The AI company OpenAI is said to have used its speech recognition tool Whisper to extract training data from YouTube videos.
The AI race is leading to a desperate hunt for digital data needed to train models. The New York Times has published a report detailing how major AI players have sought to expand their access to data related to copyright laws. For example, OpenAI reportedly used its speech recognition tool Whisper to transcribe more than a million hours of YouTube videos and used this data to train the GPT-4 model.
to whisper
OpenAI faced a supply issue at the end of 2021 and addressed it by launching the speech recognition tool Whisper, which can transcribe the audio from YouTube videos. This conversation text was then used to make the AI system smarter.

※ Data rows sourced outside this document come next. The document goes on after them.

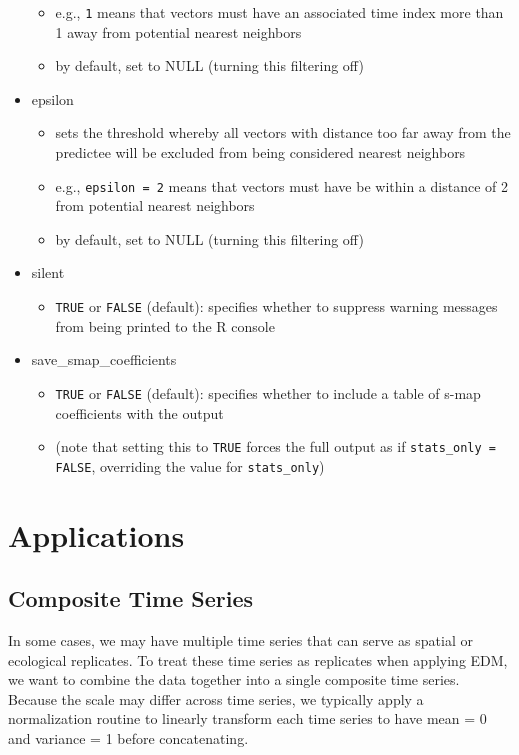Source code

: \begin{itemize}
\begin{itemize}
	\item e.g., \lstinline{1} means that vectors must have an associated time index more than 1 away from potential nearest neighbors
	\item by default, set to NULL (turning this filtering off)
	\end{itemize}
\item epsilon
	\begin{itemize}
	\item sets the threshold whereby all vectors with distance too far away from the predictee will be excluded from being considered nearest neighbors
	\item e.g., \lstinline{epsilon = 2} means that vectors must have be within a distance of 2 from potential nearest neighbors
	\item by default, set to NULL (turning this filtering off)
	\end{itemize}
\item silent
	\begin{itemize}
	\item \lstinline{TRUE} or \lstinline{FALSE} (default): specifies whether to suppress warning messages from being printed to the R console
	\end{itemize}
\item save\_smap\_coefficients
	\begin{itemize}
	\item \lstinline{TRUE} or \lstinline{FALSE} (default): specifies whether to include a table of s-map coefficients with the output
	\item (note that setting this to \lstinline{TRUE} forces the full output as if \lstinline{stats_only = FALSE}, overriding the value for \lstinline{stats_only})
	\end{itemize}
\end{itemize}

\section{Applications}

\subsection{Composite Time Series}

In some cases, we may have multiple time series that can serve as spatial or ecological replicates. To treat these time series as replicates when applying EDM, we want to combine the data together into a single composite time series. Because the scale may differ across time series, we typically apply a normalization routine to linearly transform each time series to have mean = 0 and variance = 1 before concatenating. 

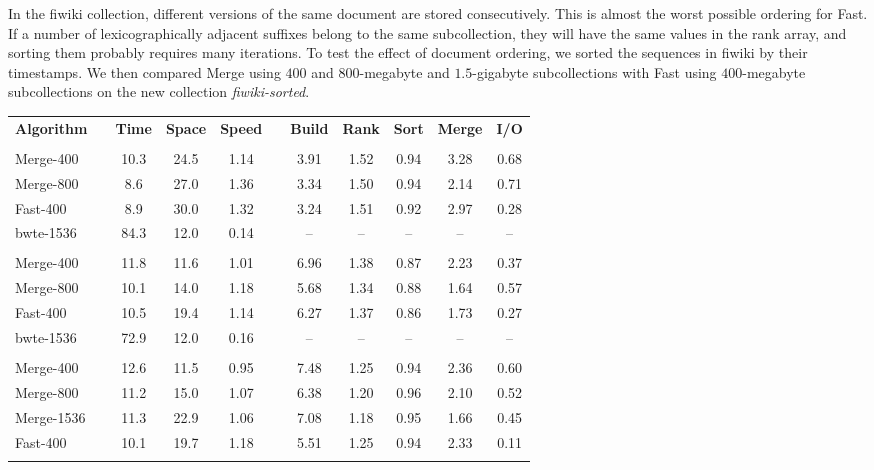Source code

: In the fiwiki collection, different versions of the same document are stored consecutively. This is almost the worst possible ordering for Fast. If a number of lexicographically adjacent suffixes belong to the same subcollection, they will have the same values in the rank array, and sorting them probably requires many iterations. To test the effect of document ordering, we sorted the sequences in fiwiki by their timestamps. We then compared Merge using $400$ and $800$\nobreakdash-megabyte and $1.5$\nobreakdash-gigabyte subcollections with Fast using $400$\nobreakdash-megabyte subcollections on the new collection \emph{fiwiki-sorted}.

\begin{table}
\centering
\renewcommand{\tabcolsep}{.1cm}
\begin{tabular}{lcccccccccc}
\hline\noalign{\smallskip}
\textbf{Algorithm} & & \textbf{Time} & \textbf{Space} & \textbf{Speed} & & \textbf{Build} & \textbf{Rank} & \textbf{Sort} & \textbf{Merge} & \textbf{I/O} \\

\noalign{\smallskip}
\hline
\noalign{\smallskip}
\multicolumn{10}{l}{\textbf{enwiki}} \\
Merge-400  & & 10.3 & 24.5 & 1.14 & & 3.91 & 1.52 & 0.94 & 3.28 & 0.68 \\
Merge-800  & &  8.6 & 27.0 & 1.36 & & 3.34 & 1.50 & 0.94 & 2.14 & 0.71 \\
Fast-400   & &  8.9 & 30.0 & 1.32 & & 3.24 & 1.51 & 0.92 & 2.97 & 0.28 \\
bwte-1536  & & 84.3 & 12.0 & 0.14 & & --   & --   & --   & --   & --   \\
\noalign{\smallskip}
\multicolumn{10}{l}{\textbf{fiwiki}} \\
Merge-400  & & 11.8 & 11.6 & 1.01 & & 6.96 & 1.38 & 0.87 & 2.23 & 0.37 \\
Merge-800  & & 10.1 & 14.0 & 1.18 & & 5.68 & 1.34 & 0.88 & 1.64 & 0.57 \\
Fast-400   & & 10.5 & 19.4 & 1.14 & & 6.27 & 1.37 & 0.86 & 1.73 & 0.27 \\
bwte-1536  & & 72.9 & 12.0 & 0.16 & & --   & --   & --   & --   & --   \\
\noalign{\smallskip}
\multicolumn{10}{l}{\textbf{fiwiki-sorted}} \\
Merge-400  & & 12.6 & 11.5 & 0.95 & & 7.48 & 1.25 & 0.94 & 2.36 & 0.60 \\
Merge-800  & & 11.2 & 15.0 & 1.07 & & 6.38 & 1.20 & 0.96 & 2.10 & 0.52 \\ 
Merge-1536 & & 11.3 & 22.9 & 1.06 & & 7.08 & 1.18 & 0.95 & 1.66 & 0.45 \\
Fast-400   & & 10.1 & 19.7 & 1.18 & & 5.51 & 1.25 & 0.94 & 2.33 & 0.11 \\
\noalign{\smallskip}
\hline
\end{tabular}


\end{table}

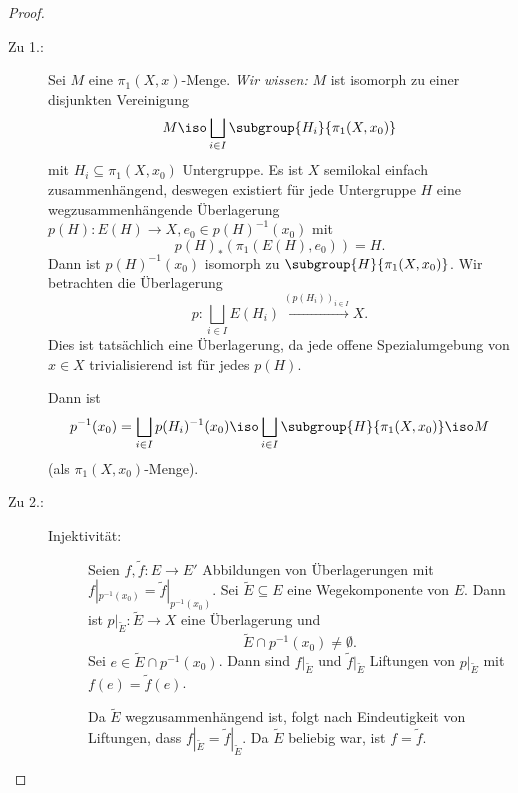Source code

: \documentclass[language=ngerman]{TemplateLecture} %
\begin{document}
\begin{proof}
    \begin{description}
        \item[Zu 1.:] Sei $M$ eine $\pi_1(X,x)$-Menge. \emph{Wir wissen:} $M$ ist isomorph zu einer disjunkten Vereinigung 
        \begin{equation*}
            M \iso \bigsqcup_{i \in I} \subgroup{H_i}{\pi_1(X,x_0)}
        \end{equation*}
        mit $H_i \subseteq \pi_1(X,x_0)$ Untergruppe. Es ist $X$ semilokal einfach zusammenhängend, deswegen existiert für jede Untergruppe $H$ eine wegzusammenhängende Überlagerung $p(H) : E(H) \to X, e_0 \in p(H)^{-1}(x_0)$ mit 
        \begin{equation*}
            p(H)_*(\pi_1(E(H), e_0)) = H.
        \end{equation*}
        Dann ist $p(H)^{-1}(x_0)$ isomorph zu $\subgroup{H}{\pi_1(X,x_0)}$. Wir betrachten die Überlagerung 
        \begin{equation*}
            p: \bigsqcup_{i \in I} E(H_i) \overset{(p(H_i))_{i \in I}}{\longrightarrow} X.
        \end{equation*}
        Dies ist tatsächlich eine Überlagerung, da jede offene Spezialumgebung von $x \in X$ trivialisierend ist für jedes $p(H)$.

        Dann ist 
        \begin{equation*}
            p^{-1}(x_0) = \bigsqcup_{i \in I} p(H_i)^{-1}(x_0) \iso \bigsqcup_{i \in I} \subgroup{H}{\pi_1(X,x_0)} \iso M
        \end{equation*}
        (als $\pi_1(X,x_0)$-Menge).
        
        \item[Zu 2.:] \begin{description}
            \item[Injektivität:] Seien $f, \tilde{f}: E \to E'$ Abbildungen von Überlagerungen mit $f|_{p^{-1}(x_0)} = \tilde{f}|_{p^{-1}(x_0)}$. Sei $\tilde{E} \subseteq E$ eine Wegekomponente von $E$. Dann ist $p|_{\tilde{E}} : \tilde{E} \to X$ eine Überlagerung und 
            \begin{equation*}
                \tilde{E} \cap p^{-1}(x_0) \neq \emptyset.
            \end{equation*}
            Sei $e \in \tilde{E} \cap p^{-1}(x_0)$. Dann sind $f|_{\tilde{E}}$ und $\tilde{f}|_{\tilde{E}}$ Liftungen von $p|_{\tilde{E}}$ mit $f(e) = \tilde{f}(e)$.

            Da $\tilde{E}$ wegzusammenhängend ist, folgt nach Eindeutigkeit von Liftungen, dass $f|_{\tilde{E}} = \tilde{f}|_{\tilde{E}}$. Da $\tilde{E}$ beliebig war, ist $f = \tilde{f}$.


\end{description}
\end{description}
\end{proof}
\end{document}
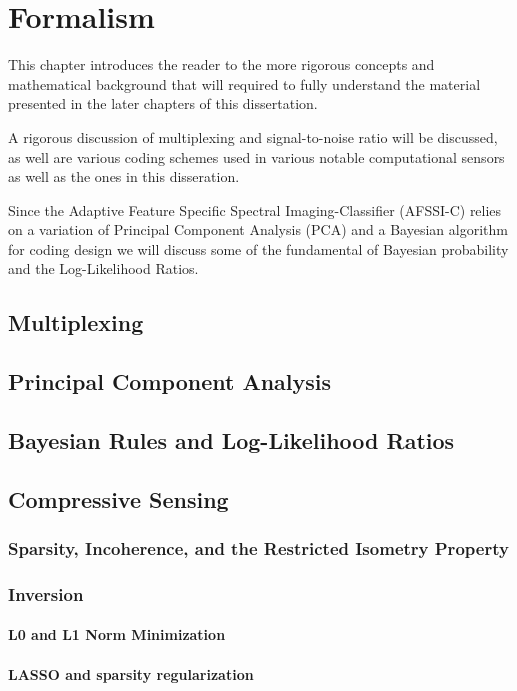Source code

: \chapter{Formalism}\label{chap:Formalism}

This chapter introduces the reader to the more rigorous concepts and mathematical background that will required to fully understand the material presented in the later chapters of this dissertation. 

A rigorous discussion of multiplexing and signal-to-noise ratio will be discussed, as well are various coding schemes used in various notable computational sensors as well as the ones in this disseration. 

Since the Adaptive Feature Specific Spectral Imaging-Classifier (AFSSI-C) relies on a variation of Principal Component Analysis (PCA) and a Bayesian algorithm for coding design we will discuss some of the fundamental of Bayesian probability and the Log-Likelihood Ratios. 

\section{Multiplexing}

\section{Principal Component Analysis}

\section{Bayesian Rules and Log-Likelihood Ratios}

\section{Compressive Sensing}

\subsection{Sparsity, Incoherence, and the Restricted Isometry Property}

\subsection{Inversion}

\subsubsection{L0 and L1 Norm Minimization}

\subsubsection{LASSO and sparsity regularization}

%  
%



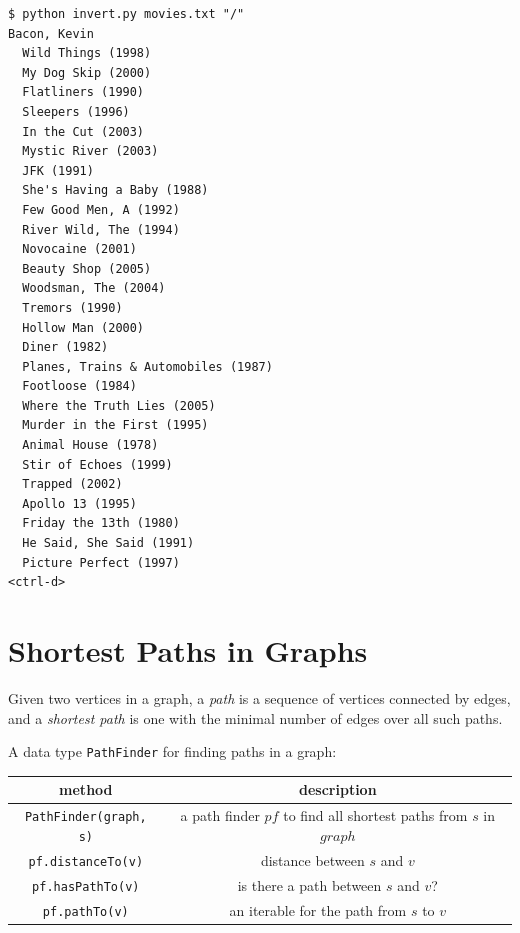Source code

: \documentclass[8pt,a4paper,compress,handout]{beamer}
\begin{document}
\begin{frame}[fragile]
\begin{lstlisting}[language={}]
$ python invert.py movies.txt "/"
Bacon, Kevin
  Wild Things (1998)
  My Dog Skip (2000)
  Flatliners (1990)
  Sleepers (1996)
  In the Cut (2003)
  Mystic River (2003)
  JFK (1991)
  She's Having a Baby (1988)
  Few Good Men, A (1992)
  River Wild, The (1994)
  Novocaine (2001)
  Beauty Shop (2005)
  Woodsman, The (2004)
  Tremors (1990)
  Hollow Man (2000)
  Diner (1982)
  Planes, Trains & Automobiles (1987)
  Footloose (1984)
  Where the Truth Lies (2005)
  Murder in the First (1995)
  Animal House (1978)
  Stir of Echoes (1999)
  Trapped (2002)
  Apollo 13 (1995)
  Friday the 13th (1980)
  He Said, She Said (1991)
  Picture Perfect (1997)
<ctrl-d>
\end{lstlisting}
\end{frame}

\section{Shortest Paths in Graphs}
\begin{frame}[fragile]
Given two vertices in a graph, a \emph{path} is a sequence of vertices connected by edges, and a \emph{shortest path} is one with the minimal number of edges over all such paths. 

\bigskip

A data type \lstinline{PathFinder} for finding paths in a graph:
\begin{center}
\begin{tabular}{cc}
method & description \\ \hline
\lstinline$PathFinder(graph, s)$ & a path finder $pf$ to find all shortest paths from $s$ in $graph$ \\
\lstinline$pf.distanceTo(v)$ & distance between $s$ and $v$ \\
\lstinline$pf.hasPathTo(v)$ & is there a path between $s$ and $v$? \\
\lstinline$pf.pathTo(v)$ & an iterable for the path from $s$ to $v$
\end{tabular} 
\end{center}
\end{frame}
\end{document}
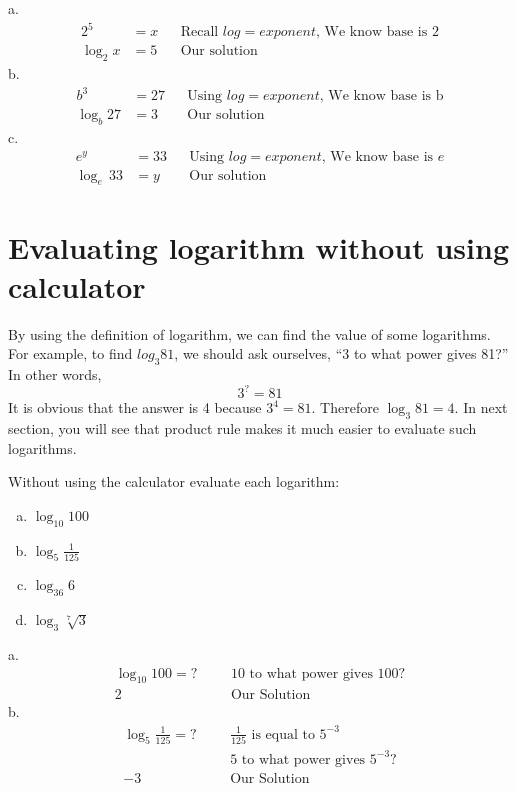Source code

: a.
\begin{align*}
	  2^5 &=x  &&\text{Recall $log=exponent$, We know base is 2}\\
	\log_{2}x &=5	&&\text{Our solution}
\end{align*}
b.
\begin{align*}
	  b^3 &=27  &&\text{Using $log=exponent$, We know base is b}\\
	\log_{b}27 &=3	&&\text{Our solution}
\end{align*}
c.
\begin{align*}
	e^y &=33  &&\text{Using $log=exponent$, We know base is $e$}\\
	\log_{e}\,33 &=y	&&\text{Our solution}
\end{align*}
\section{Evaluating logarithm without using calculator}
By using the definition of logarithm, we can find the value of some logarithms. For 
example, to find $log_{3}81$, we should ask ourselves, “3 to what power gives 81?” In 
other words, \[
				3^?=81
				\]
It is obvious that the answer is 4 because $3^4=81$. Therefore $\log_{3}81=4$. In next 
section, you will see that product rule makes it much easier to evaluate such logarithms.
\begin{exa}
    Without using the calculator evaluate each logarithm:
    \begin{multicols}{2}
	\begin{enumerate}[a.]
		\centering
		\item $\log_{10}100$	
		\item $\log_{5}\frac{1}{125}$
		\item $\log_{36}6$
		\item $\log_{3}\sqrt[7]{3} $
	\end{enumerate}
	\end{multicols}
\end{exa}
%
a. \begin{align*}
	  \log_{10}100 =?&  &   &\text{10 to what power gives 100?}\\
	  2&	&   &\text{Our Solution}
\end{align*}
%
b. \begin{align*}
	  \log_{5}\frac{1}{125}=?&  &       &\text{$\frac{1}{125}$ is equal to $5^{-3}$}\\
	  &&							    &\text{5 to what power gives $5^{-3}$?}\\
	  -3& 	&   &\text{Our Solution}
\end{align*}
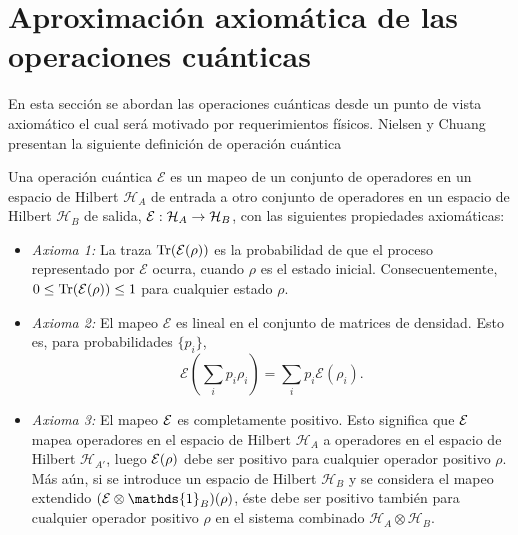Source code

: \section{Aproximación axiomática de las operaciones cuánticas} %
En esta sección se abordan las operaciones cuánticas desde un punto de vista
axiomático el cual será motivado por requerimientos físicos. 
Nielsen y
Chuang {\cite{nielsen_chuang_2010}}
presentan la siguiente definición de operación cuántica \begin{definition}\label{DefE(rho)} Una operación cuántica $\mathcal{E}$ es un mapeo de un conjunto de operadores en un espacio de Hilbert $\mathcal{H}_A$ de entrada a otro conjunto de operadores en un espacio de Hilbert $\mathcal{H}_B$ de salida, $\mathcal{E}: \mathcal{H}_A \rightarrow \mathcal{H}_B$, con las siguientes propiedades axiomáticas:

    \begin{itemize}
        \item \textit{Axioma 1:} La traza ${\rm Tr} (\mathcal{E}(\rho))$ es la probabilidad de que el proceso representado por $\mathcal{E}$ ocurra, cuando $\rho$ es el estado inicial. Consecuentemente, $0 \le {\rm Tr} (\mathcal{E}(\rho)) \le 1$ para cualquier estado $\rho$.
	\item \textit{Axioma 2:} El mapeo $\mathcal{E}$ es lineal 
 en el conjunto de matrices de densidad.
Esto es, para probabilidades
$\{p_i\}$, \[\mathcal{E}\left(\sum _i p_i \rho _i\right)=\sum_i p_i
\mathcal{E}(\rho_i).\]
	\item\textit{Axioma 3:} El mapeo $\mathcal{E}$ es completamente positivo. Esto
significa que $\mathcal{E}$ mapea  operadores en el espacio de Hilbert
$\mathcal{H}_{A}$  a operadores en el espacio de Hilbert $\mathcal{H}_{A'}$, luego $\mathcal{E}(\rho)$ debe ser positivo para cualquier operador positivo $\rho $. Más aún, si se introduce un espacio de Hilbert $ \mathcal{H}_{B}$ y se considera el mapeo extendido $(\E \otimes \mathds{1}_B)(\rho)$, éste debe ser positivo también para cualquier operador positivo $\rho$ en el sistema combinado $\mathcal{H}_A\otimes \mathcal{H}_B$. 
    \end{itemize}
\end{definition}

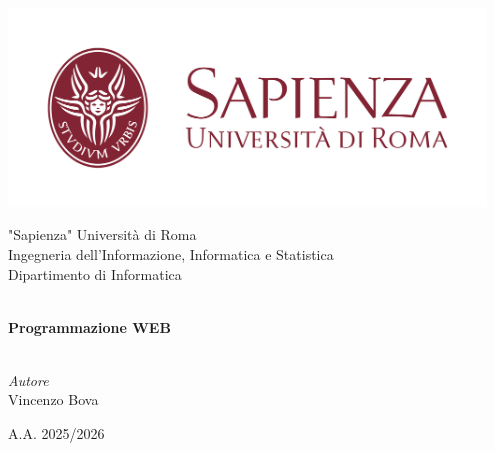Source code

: \documentclass[12pt]{article}
\begin{document}
    \begin{titlepage}
        \centering

        \includegraphics[width=0.95\textwidth]{logo_sapienza.png}
        
        
        {\LARGE "Sapienza" Università di Roma}\\[3pt]
        {\Large Ingegneria dell'Informazione, Informatica e Statistica}\\[3pt]
        {\large Dipartimento di Informatica}\\[3pt]
        
        
        \hrulefill\\
        \vspace{15pt}
        \textbf{\huge Programmazione WEB}\\
        \vspace{7pt}
        \hrulefill\\
        
        
        \textit{\Large Autore}\\[3pt]
        {\Large Vincenzo Bova}\\
        

        {\large A.A. 2025/2026}\\
    \end{titlepage}

    \newpage
    \tableofcontents
\end{document}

Although Google-owned YouTube prohibits the use of its videos for cross-platform applications, the OpenAI team is said to have transcribed more than a million hours of YouTube videos, reports the New York Times. This data was reportedly used to train OpenAI’s GPT-4 model.
Legal measures
In an email to The Verge, OpenAI spokeswoman Lindsay Held says the company curates “unique” datasets for each of its models to “enhance their understanding of the world” and maintain its global research competitiveness.
Google spokesman Matt Bryant wrote to The Verge: “Both our robots.txt files and our terms of service prohibit the unauthorized scraping or downloading of YouTube content.” Bryant said Google takes “technical and legal measures” to prevent such unauthorized uses to prevent “if we have a clear legal or technical basis for it”.